Bu teori ilk kez 1969 yılında Amerikalı bir suç psikoloğunun bireyleri suça iten unsurları ve suçu engelleyen durumlar üzerine yaptığı bir araştırma sonucu ortaya çıktı. Bu teoriye göre denetimin olmadığı, sahipsiz ve bakımsız yerler görmezden gelinip önemsenmediğinde kısa sürede suç üretmeye açık ortamlar haline gelir. Bu olguyu tetikleyen temel etken ise kitle psikolojisidir.

Her toplumda düzeni, güvenliği ve akışı sağlayacak kurallar vardır. O toplumun bireylerinin bu kurallara uymada etrafından fazlaca etkilendiği ortaya çıkmıştır. Buna verilen ad ‘kitle psikolojisi’.

Bir binanın camı kırılır ve öylece bırakılırsa kısa süre içinde o bina saldırıya açık hale gelir. Çevredeki insanlar, o mekânın sahipsiz olduğunu ve başıboş bir alana dönüştüğünü düşünür ve binanın diğer camlarını da kırarlar. İşte kırık camlar teorisinin temel dayanağı budur. Küçük düzensizlikler ve ihmaller, daha büyük sorunların önünü açar. Küçük tavizler her zaman daha büyüklerini doğurur.

İnsanlar yanlış olan, suç teşkil eden davranışları bilirler ama birileri bunu yapmışsa örnekleri varsa bu davranışları yapmaktan çekinmezler. Bu tarz davranışların etrafımızda sayısız örneği mevcut. Mesela sokaklardaki çöp yığınları; birileri bir yerlere çöp atmaya görsün hemen gerisi gelir. Parklardaki bank ve piknik masaları ilk geldikleri gibi asla kalmaz, birileri çizmiş zarar vermişse devamı her zaman gelir. Terk edilmiş bina ve evler zamanla tahrip edilir ve çöplüğe döner. Boş bir alana birileri park etsin, orası otoparka döner. Kitle psikolojisi itici bir güçtür, hemen önünün kesilmesi ve gerekli önlemlerin alınması gerekir. Bu davranışlar gösteriyor ki insanlar bir suçu işleyen ilk kişi olmaktan çekinirler ama bir suç işlenmişse ondan önce birileri yaptıysa o çekinceleri ortadan kalkar ve sanki o eylem suç olmaktan çıkmışçasına davranmaya başlarlar.

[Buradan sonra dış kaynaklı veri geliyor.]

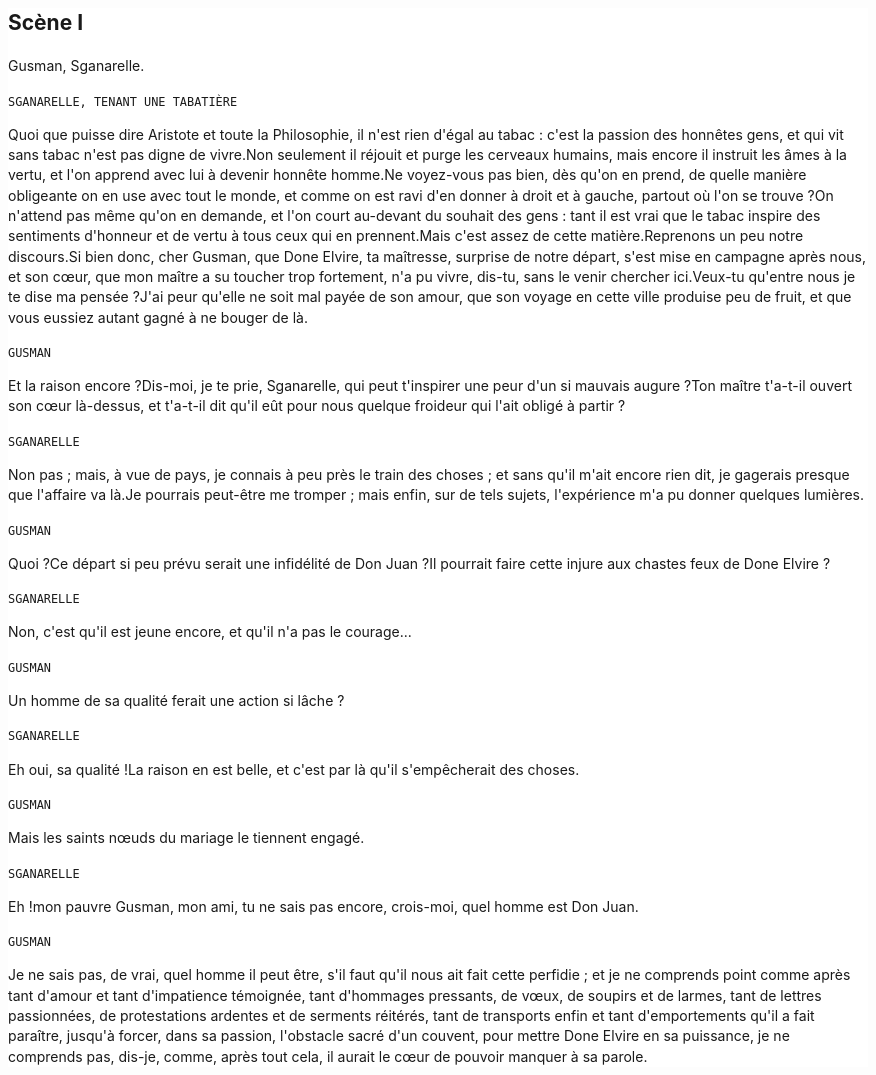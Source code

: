 
## Scène I
Gusman, Sganarelle.


    SGANARELLE, TENANT UNE TABATIÈRE
Quoi que puisse dire Aristote et toute la Philosophie, il n'est rien d'égal au tabac : c'est la passion des honnêtes gens, et qui vit sans tabac n'est pas digne de vivre.Non seulement il réjouit et purge les cerveaux humains, mais encore il instruit les âmes à la vertu, et l'on apprend avec lui à devenir honnête homme.Ne voyez-vous pas bien, dès qu'on en prend, de quelle manière obligeante on en use avec tout le monde, et comme on est ravi d'en donner à droit et à gauche, partout où l'on se trouve ?On n'attend pas même qu'on en demande, et l'on court au-devant du souhait des gens : tant il est vrai que le tabac inspire des sentiments d'honneur et de vertu à tous ceux qui en prennent.Mais c'est assez de cette matière.Reprenons un peu notre discours.Si bien donc, cher Gusman, que Done Elvire, ta maîtresse, surprise de notre départ, s'est mise en campagne après nous, et son cœur, que mon maître a su toucher trop fortement, n'a pu vivre, dis-tu, sans le venir chercher ici.Veux-tu qu'entre nous je te dise ma pensée ?J'ai peur qu'elle ne soit mal payée de son amour, que son voyage en cette ville produise peu de fruit, et que vous eussiez autant gagné à ne bouger de là.

    GUSMAN
Et la raison encore ?Dis-moi, je te prie, Sganarelle, qui peut t'inspirer une peur d'un si mauvais augure ?Ton maître t'a-t-il ouvert son cœur là-dessus, et t'a-t-il dit qu'il eût pour nous quelque froideur qui l'ait obligé à partir ?

    SGANARELLE
Non pas ; mais, à vue de pays, je connais à peu près le train des choses ; et sans qu'il m'ait encore rien dit, je gagerais presque que l'affaire va là.Je pourrais peut-être me tromper ; mais enfin, sur de tels sujets, l'expérience m'a pu donner quelques lumières.

    GUSMAN
Quoi ?Ce départ si peu prévu serait une infidélité de Don Juan ?Il pourrait faire cette injure aux chastes feux de Done Elvire ?

    SGANARELLE
Non, c'est qu'il est jeune encore, et qu'il n'a pas le courage...

    GUSMAN
Un homme de sa qualité ferait une action si lâche ?

    SGANARELLE
Eh oui, sa qualité !La raison en est belle, et c'est par là qu'il s'empêcherait des choses.

    GUSMAN
Mais les saints nœuds du mariage le tiennent engagé.

    SGANARELLE
Eh !mon pauvre Gusman, mon ami, tu ne sais pas encore, crois-moi, quel homme est Don Juan.

    GUSMAN
Je ne sais pas, de vrai, quel homme il peut être, s'il faut qu'il nous ait fait cette perfidie ; et je ne comprends point comme après tant d'amour et tant d'impatience témoignée, tant d'hommages pressants, de vœux, de soupirs et de larmes, tant de lettres passionnées, de protestations ardentes et de serments réitérés, tant de transports enfin et tant d'emportements qu'il a fait paraître, jusqu'à forcer, dans sa passion, l'obstacle sacré d'un couvent, pour mettre Done Elvire en sa puissance, je ne comprends pas, dis-je, comme, après tout cela, il aurait le cœur de pouvoir manquer à sa parole.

Mesela bu teoriyle ilgili bir araba deneyi yapıldı. Amerika’nın suç oranları farklı iki mahallesine plakasız iki araç bırakılıyor. Suç oranı yüksek mahallede saatler içerisinde önce hırsızlıkla başlayan eylemler arabayı parçalamaya kadar gidiyor. Diğer mahallede ilk etapta herhangi bir suç gözlenmiyor ama deneyi yapanlar araca bir balyoz darbesi vuruyorlar, sonra gerisi geliyor. O araç da yağmalanıp parçalanıyor. Yani ilk saldırı diğer saldırılara davetiye çıkarıyor, bir çeşit teşvik görevi görüyor.

İş hayatından da örnekleri mevcut; mesela işe sürekli geç gelen bir çalışan uyarılmazsa bir müddet sonra diğer çalışanlar da geç gelmeye başlar. Bir kural ihlal edilirse ve önlem alınmazsa devamı gelir.

Kırık camlar teorisi, sadece şehirler ve mahalleler için değil, bireyler için de geçerli hale geldi. Ne diyorlar ‘kırıklarınızı insanlara göstermeyin, daha çok kırılırsınız’. Hoşlanmadığınız bir davranışa anında tepkinizi göstermezseniz daha çoğuna maruz kalırsınız.

Yaşamınızdaki küçük düzensizlikleri göz ardı etmek, daha büyük sorunlara davetiye çıkarabilir. Dağınık bir masa, ihmal edilmiş bir sağlık sorunu ya da yarım kalan bir dostluk… Belki de önce kırık camlarımızı onararak başlamalıyız. Kendi hayatımızın düzenini sağlamak, toplumun düzenine katkıda bulunmanın ilk adımı olabilir.